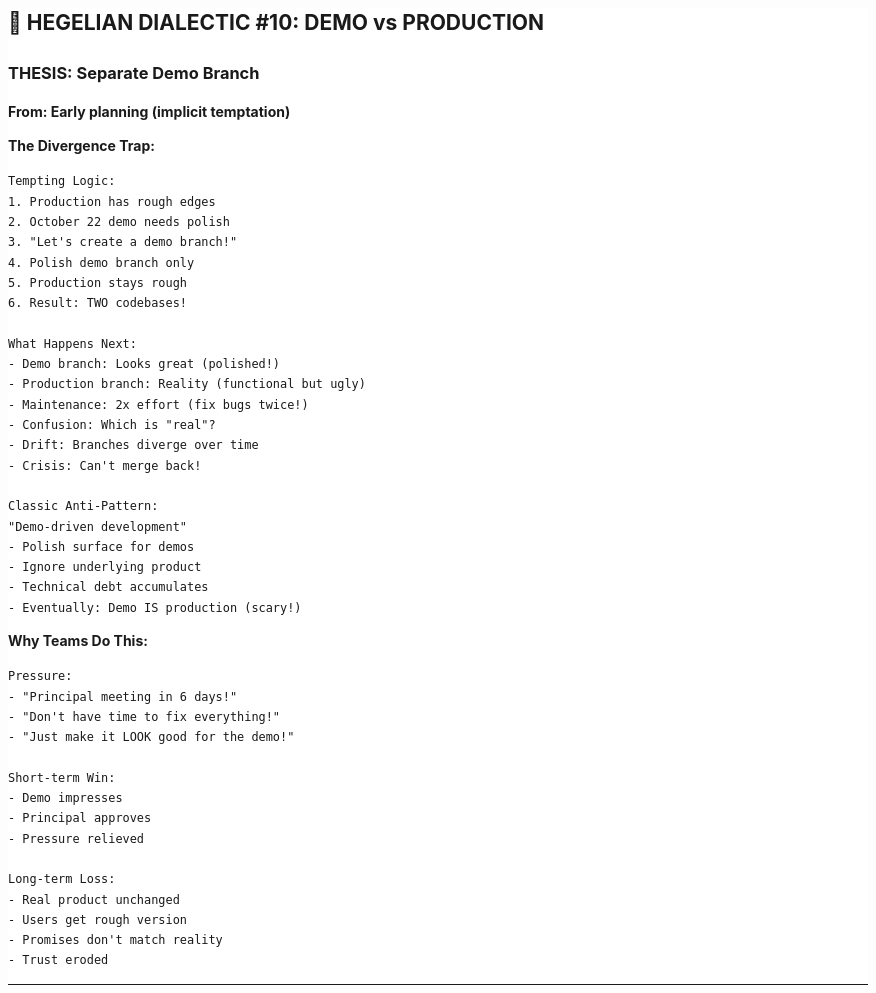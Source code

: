 
## 🎯 **HEGELIAN DIALECTIC #10: DEMO vs PRODUCTION**

### **THESIS: Separate Demo Branch**

**From: Early planning (implicit temptation)**

**The Divergence Trap:**
```
Tempting Logic:
1. Production has rough edges
2. October 22 demo needs polish
3. "Let's create a demo branch!"
4. Polish demo branch only
5. Production stays rough
6. Result: TWO codebases!

What Happens Next:
- Demo branch: Looks great (polished!)
- Production branch: Reality (functional but ugly)
- Maintenance: 2x effort (fix bugs twice!)
- Confusion: Which is "real"?
- Drift: Branches diverge over time
- Crisis: Can't merge back!

Classic Anti-Pattern:
"Demo-driven development"
- Polish surface for demos
- Ignore underlying product
- Technical debt accumulates
- Eventually: Demo IS production (scary!)
```

**Why Teams Do This:**
```
Pressure:
- "Principal meeting in 6 days!"
- "Don't have time to fix everything!"
- "Just make it LOOK good for the demo!"

Short-term Win:
- Demo impresses
- Principal approves
- Pressure relieved

Long-term Loss:
- Real product unchanged
- Users get rough version
- Promises don't match reality
- Trust eroded
```

---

........

**EXERCISE GOAL:** Among the lines of the listing above, which ones contain the word "Principal"? Show them.

**RESPONSE AREA:**
- "Principal meeting in 6 days!"
- Principal approves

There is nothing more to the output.